Drowning in Blood prominently features the Shivans, a faction that CoH will be familiar with, who are remnants of meteorites that crashed to Earth over twenty years ago. Players first encountered these extraterrestrial menaces when City of Villains launched in 2005. When we launched City of Heroes Freedom, we introduced a second faction of the Shivans, who have a different visual appearance. These new Shivan have fallen under sway of Battalion, a mysterious intergalactic threat seemingly intent on conquering Earth. Drowning in Blood tells the story of these two distinct factions of Shivans and defines their roles in The Coming Storm.



For those familiar with our first introductory trial, Death From Below, the format of Drowning in Blood will be comfortably similar. Death From Below helped shape of the Freedom experience for many new and returning players, and has definitely influenced our design for Drowning in Blood. Players can use the Team Up Teleporter to group up and enter the trial automatically. Once inside, we want the experience to be fast-paced and forgiving as you're threaded through the old landscape of Bloody Bay, fighting Shivans, deranged Freakshow, and the mystical Circle of Thorns. We felt that Death From Below was an overwhelming success in that it engaged players as soon as they got into the game and allowed them to experience the group dynamics that make City of Heroes so enjoyable. We built Drowning in Blood to be the next step in that experience.

Although Drowning in Blood takes place in Bloody Bay, a PvP zone, it's neither a co-op nor a PvP experience. Heroes and Villains each have their own, separate versions of the Trial, each with their own unique characters and story interactions. Players will be greeted by either Arachnos or Longbow and can choose how they wish to proceed in taking back the island. They'll be given opportunities to genuinely help the people who still call Bloody Bay home, or betray those who trust you. Although many of the objectives are the same between the two versions, the tone is very different, and the characters you meet and how you can interact with them is distinct. We hope to see players want to experience both versions of the event.

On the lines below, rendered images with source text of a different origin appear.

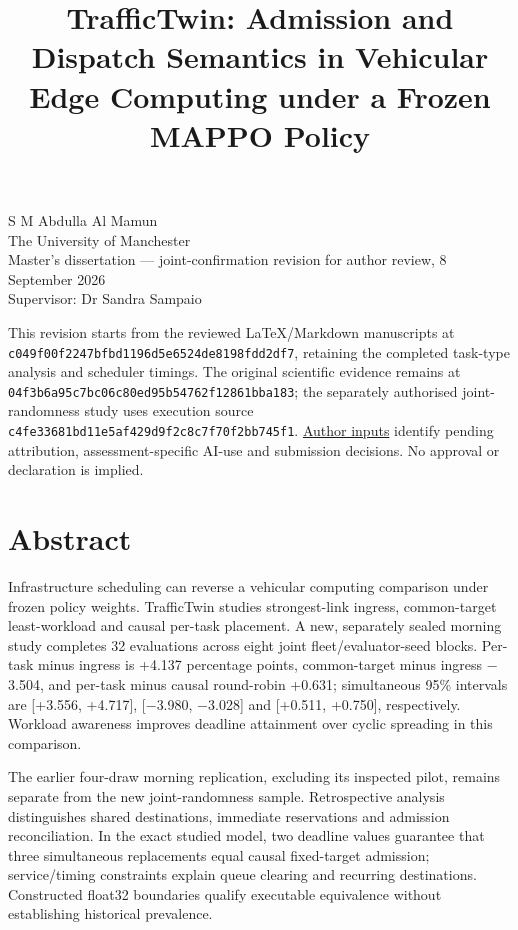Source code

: \documentclass[11pt,a4paper]{article}
\title{TrafficTwin: Admission and Dispatch Semantics in Vehicular Edge Computing under a Frozen MAPPO Policy}
\author{}
\date{}
\begin{document}
\maketitle
S M Abdulla Al Mamun\\
The University of Manchester\\
Master's dissertation --- joint-confirmation revision for author review, 8 September 2026\\
Supervisor: Dr Sandra Sampaio

This revision starts from the reviewed LaTeX/Markdown manuscripts at \texttt{c049f00f2247bfbd1196d5e6524de8198fdd2df7}, retaining the completed task-type analysis and scheduler timings. The original scientific evidence remains at \texttt{04f3b6a95c7bc06c80ed95b54762f12861bba183}; the separately authorised joint-randomness study uses execution source \texttt{c4fe33681bd11e5af429d9f2c8c7f70f2bb745f1}. \href{\detokenize{AUTHOR_INPUTS.md}}{Author inputs} identify pending attribution, assessment-specific AI-use and submission decisions. No approval or declaration is implied.

\section*{Abstract}\label{sec:abstract}

Infrastructure scheduling can reverse a vehicular computing comparison under frozen policy weights. TrafficTwin studies strongest-link ingress, common-target least-workload and causal per-task placement. A new, separately sealed morning study completes 32 evaluations across eight joint fleet/evaluator-seed blocks. Per-task minus ingress is +4.137 percentage points, common-target minus ingress \ensuremath{-}3.504, and per-task minus causal round-robin +0.631; simultaneous 95\% intervals are [+3.556, +4.717], [\ensuremath{-}3.980, \ensuremath{-}3.028] and [+0.511, +0.750], respectively. Workload awareness improves deadline attainment over cyclic spreading in this comparison.

The earlier four-draw morning replication, excluding its inspected pilot, remains separate from the new joint-randomness sample. Retrospective analysis distinguishes shared destinations, immediate reservations and admission reconciliation. In the exact studied model, two deadline values guarantee that three simultaneous replacements equal causal fixed-target admission; service/timing constraints explain queue clearing and recurring destinations. Constructed float32 boundaries qualify executable equivalence without establishing historical prevalence.
\end{document}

Story-wise, we definitely have a lot to tell about The Coming Storm in the game overall and we couldn’t pass up this opportunity to further the storyline. At the same time, we felt it was important that the players enjoy a fast-paced combat experience, and we didn't want story to interrupt the action. Throughout the event, players will encounter a variety of characters, each with unique perspectives on events and interesting information concerning the Shivans. Players are encouraged, but not required, to take the time to stop and chat so that they get the full scope of the story. For the speedsters, most of the characters will show up again at the very end of the trial to give you another opportunity to hear their stories.

And now to the rewards: players who successfully complete Drowning in Blood will be rewarded with a variety of useful buffs to damage, health, accuracy or defense. These buffs will stick with you until level 30, making you more powerful as you level. We hope you enjoy Drowning in Blood. It's a continuance of the stories and experiences that we kicked off with Freedom and the destruction of Galaxy City, and it foreshadows much of what is to come in future issues.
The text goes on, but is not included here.